_WHAT IS BEING ASKED_: Reproduce word for word the lines between those holding "requiere la CCPA." and "brechas no autorizadas.", inclusive, and nothing else from the data below.

**** SUPPLIED RECORDS

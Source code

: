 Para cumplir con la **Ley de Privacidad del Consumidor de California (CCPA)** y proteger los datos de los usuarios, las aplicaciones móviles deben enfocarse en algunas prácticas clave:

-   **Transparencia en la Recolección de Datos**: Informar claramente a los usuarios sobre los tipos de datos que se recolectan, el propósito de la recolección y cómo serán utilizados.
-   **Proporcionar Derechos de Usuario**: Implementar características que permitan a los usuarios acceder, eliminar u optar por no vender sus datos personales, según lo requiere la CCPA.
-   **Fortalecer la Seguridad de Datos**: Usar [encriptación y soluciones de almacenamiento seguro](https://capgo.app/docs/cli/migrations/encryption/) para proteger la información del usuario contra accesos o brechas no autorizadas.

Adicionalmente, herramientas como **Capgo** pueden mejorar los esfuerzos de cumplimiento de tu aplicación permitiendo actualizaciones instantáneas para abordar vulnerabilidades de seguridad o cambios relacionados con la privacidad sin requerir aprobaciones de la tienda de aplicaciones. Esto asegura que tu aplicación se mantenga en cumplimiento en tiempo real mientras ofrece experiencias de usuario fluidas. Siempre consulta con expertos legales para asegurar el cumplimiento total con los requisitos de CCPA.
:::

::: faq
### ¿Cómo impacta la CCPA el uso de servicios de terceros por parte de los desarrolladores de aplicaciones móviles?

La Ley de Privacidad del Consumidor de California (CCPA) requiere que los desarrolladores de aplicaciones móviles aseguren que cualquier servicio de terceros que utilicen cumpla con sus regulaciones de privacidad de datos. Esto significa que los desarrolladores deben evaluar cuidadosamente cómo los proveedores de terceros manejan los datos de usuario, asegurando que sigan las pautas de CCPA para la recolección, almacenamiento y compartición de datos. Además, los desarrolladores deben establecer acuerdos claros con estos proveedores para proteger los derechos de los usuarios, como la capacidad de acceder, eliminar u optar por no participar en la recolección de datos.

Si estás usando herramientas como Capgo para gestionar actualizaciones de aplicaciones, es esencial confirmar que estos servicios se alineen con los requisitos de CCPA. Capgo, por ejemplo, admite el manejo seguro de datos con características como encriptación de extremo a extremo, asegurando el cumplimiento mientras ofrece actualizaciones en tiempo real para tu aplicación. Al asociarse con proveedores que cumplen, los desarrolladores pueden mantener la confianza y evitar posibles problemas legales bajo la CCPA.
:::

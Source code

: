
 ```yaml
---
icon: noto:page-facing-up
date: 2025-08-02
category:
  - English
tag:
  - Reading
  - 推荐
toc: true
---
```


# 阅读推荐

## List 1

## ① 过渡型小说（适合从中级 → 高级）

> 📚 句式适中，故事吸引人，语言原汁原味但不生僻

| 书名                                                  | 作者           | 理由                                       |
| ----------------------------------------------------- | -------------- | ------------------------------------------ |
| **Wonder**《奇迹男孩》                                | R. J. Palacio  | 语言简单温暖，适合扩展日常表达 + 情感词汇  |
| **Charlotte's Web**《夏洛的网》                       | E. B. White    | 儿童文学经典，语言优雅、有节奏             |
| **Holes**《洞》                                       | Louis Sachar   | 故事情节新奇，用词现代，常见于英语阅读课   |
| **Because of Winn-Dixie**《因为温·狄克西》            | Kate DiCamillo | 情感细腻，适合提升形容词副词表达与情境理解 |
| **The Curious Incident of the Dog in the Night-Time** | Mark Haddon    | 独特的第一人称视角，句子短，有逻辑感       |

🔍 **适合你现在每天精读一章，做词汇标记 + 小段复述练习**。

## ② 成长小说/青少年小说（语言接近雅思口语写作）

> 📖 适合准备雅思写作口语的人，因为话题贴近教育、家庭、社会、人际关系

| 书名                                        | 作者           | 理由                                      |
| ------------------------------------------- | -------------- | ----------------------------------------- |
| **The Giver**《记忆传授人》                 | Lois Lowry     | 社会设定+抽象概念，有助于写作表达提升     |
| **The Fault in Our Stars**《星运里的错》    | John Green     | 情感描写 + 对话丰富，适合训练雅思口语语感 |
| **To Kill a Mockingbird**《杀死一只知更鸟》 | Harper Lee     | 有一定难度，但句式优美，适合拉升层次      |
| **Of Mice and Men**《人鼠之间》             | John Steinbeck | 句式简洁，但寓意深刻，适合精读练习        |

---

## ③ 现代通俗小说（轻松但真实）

********

_EXERCISE RESPONSE_:
-   **Proporcionar Derechos de Usuario**: Implementar características que permitan a los usuarios acceder, eliminar u optar por no vender sus datos personales, según lo requiere la CCPA.
-   **Fortalecer la Seguridad de Datos**: Usar [encriptación y soluciones de almacenamiento seguro](https://capgo.app/docs/cli/migrations/encryption/) para proteger la información del usuario contra accesos o brechas no autorizadas.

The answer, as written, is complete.